[Saved entries]
- - - -
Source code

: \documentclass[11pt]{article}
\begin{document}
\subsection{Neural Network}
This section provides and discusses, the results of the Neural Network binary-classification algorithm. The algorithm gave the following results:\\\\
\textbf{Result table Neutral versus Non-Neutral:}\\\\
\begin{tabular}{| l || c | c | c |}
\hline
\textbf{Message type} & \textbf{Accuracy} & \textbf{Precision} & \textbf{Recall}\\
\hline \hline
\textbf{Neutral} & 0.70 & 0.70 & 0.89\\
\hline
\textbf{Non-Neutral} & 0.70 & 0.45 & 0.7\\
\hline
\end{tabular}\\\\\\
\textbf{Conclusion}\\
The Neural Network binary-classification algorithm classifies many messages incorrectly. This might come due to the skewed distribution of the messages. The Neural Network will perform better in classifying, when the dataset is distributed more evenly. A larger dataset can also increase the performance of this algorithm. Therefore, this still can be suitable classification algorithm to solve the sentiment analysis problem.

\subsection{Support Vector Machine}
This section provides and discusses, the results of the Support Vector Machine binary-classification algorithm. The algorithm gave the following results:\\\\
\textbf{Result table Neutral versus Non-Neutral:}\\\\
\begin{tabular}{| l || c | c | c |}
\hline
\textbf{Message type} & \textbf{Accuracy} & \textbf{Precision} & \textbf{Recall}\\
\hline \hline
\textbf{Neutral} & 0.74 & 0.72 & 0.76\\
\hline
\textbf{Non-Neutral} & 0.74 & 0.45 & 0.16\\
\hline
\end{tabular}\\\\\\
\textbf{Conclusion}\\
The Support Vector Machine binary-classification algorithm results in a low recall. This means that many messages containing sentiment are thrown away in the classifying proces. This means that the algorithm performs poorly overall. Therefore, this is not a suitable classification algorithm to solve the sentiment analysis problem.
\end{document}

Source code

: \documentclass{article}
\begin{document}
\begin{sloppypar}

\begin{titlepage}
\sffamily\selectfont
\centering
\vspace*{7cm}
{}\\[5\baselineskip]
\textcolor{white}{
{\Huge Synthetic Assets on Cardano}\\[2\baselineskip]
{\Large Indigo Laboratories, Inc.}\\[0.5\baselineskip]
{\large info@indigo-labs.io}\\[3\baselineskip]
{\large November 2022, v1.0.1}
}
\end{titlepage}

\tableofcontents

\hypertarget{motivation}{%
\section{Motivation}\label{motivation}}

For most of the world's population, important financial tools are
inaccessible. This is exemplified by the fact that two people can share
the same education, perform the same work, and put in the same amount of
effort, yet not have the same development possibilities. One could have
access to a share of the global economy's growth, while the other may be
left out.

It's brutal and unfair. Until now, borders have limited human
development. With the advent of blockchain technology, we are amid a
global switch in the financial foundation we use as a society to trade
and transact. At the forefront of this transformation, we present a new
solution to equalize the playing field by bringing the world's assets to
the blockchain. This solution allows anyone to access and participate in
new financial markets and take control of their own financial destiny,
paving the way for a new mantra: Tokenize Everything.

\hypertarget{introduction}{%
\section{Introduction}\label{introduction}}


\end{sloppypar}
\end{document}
- - - -
## What to do
Retype the entries exactly, please. Leave no line out.

## Exercise output
Source code

: \documentclass[11pt]{article}
\begin{document}
\subsection{Neural Network}
This section provides and discusses, the results of the Neural Network binary-classification algorithm. The algorithm gave the following results:\\\\
\textbf{Result table Neutral versus Non-Neutral:}\\\\
\begin{tabular}{| l || c | c | c |}
\hline
\textbf{Message type} & \textbf{Accuracy} & \textbf{Precision} & \textbf{Recall}\\
\hline \hline
\textbf{Neutral} & 0.70 & 0.70 & 0.89\\
\hline
\textbf{Non-Neutral} & 0.70 & 0.45 & 0.7\\
\hline
\end{tabular}\\\\\\
\textbf{Conclusion}\\
The Neural Network binary-classification algorithm classifies many messages incorrectly. This might come due to the skewed distribution of the messages. The Neural Network will perform better in classifying, when the dataset is distributed more evenly. A larger dataset can also increase the performance of this algorithm. Therefore, this still can be suitable classification algorithm to solve the sentiment analysis problem.

\subsection{Support Vector Machine}
This section provides and discusses, the results of the Support Vector Machine binary-classification algorithm. The algorithm gave the following results:\\\\
\textbf{Result table Neutral versus Non-Neutral:}\\\\
\begin{tabular}{| l || c | c | c |}
\hline
\textbf{Message type} & \textbf{Accuracy} & \textbf{Precision} & \textbf{Recall}\\
\hline \hline
\textbf{Neutral} & 0.74 & 0.72 & 0.76\\
\hline
\textbf{Non-Neutral} & 0.74 & 0.45 & 0.16\\
\hline
\end{tabular}\\\\\\
\textbf{Conclusion}\\
The Support Vector Machine binary-classification algorithm results in a low recall. This means that many messages containing sentiment are thrown away in the classifying proces. This means that the algorithm performs poorly overall. Therefore, this is not a suitable classification algorithm to solve the sentiment analysis problem.
\end{document}

Source code

: \documentclass{article}
\begin{document}
\begin{sloppypar}

\begin{titlepage}
\sffamily\selectfont
\centering
\vspace*{7cm}
{}\\[5\baselineskip]
\textcolor{white}{
{\Huge Synthetic Assets on Cardano}\\[2\baselineskip]
{\Large Indigo Laboratories, Inc.}\\[0.5\baselineskip]
{\large info@indigo-labs.io}\\[3\baselineskip]
{\large November 2022, v1.0.1}
}
\end{titlepage}

\tableofcontents

\hypertarget{motivation}{%
\section{Motivation}\label{motivation}}

For most of the world's population, important financial tools are
inaccessible. This is exemplified by the fact that two people can share
the same education, perform the same work, and put in the same amount of
effort, yet not have the same development possibilities. One could have
access to a share of the global economy's growth, while the other may be
left out.

It's brutal and unfair. Until now, borders have limited human
development. With the advent of blockchain technology, we are amid a
global switch in the financial foundation we use as a society to trade
and transact. At the forefront of this transformation, we present a new
solution to equalize the playing field by bringing the world's assets to
the blockchain. This solution allows anyone to access and participate in
new financial markets and take control of their own financial destiny,
paving the way for a new mantra: Tokenize Everything.

\hypertarget{introduction}{%
\section{Introduction}\label{introduction}}


\end{sloppypar}
\end{document}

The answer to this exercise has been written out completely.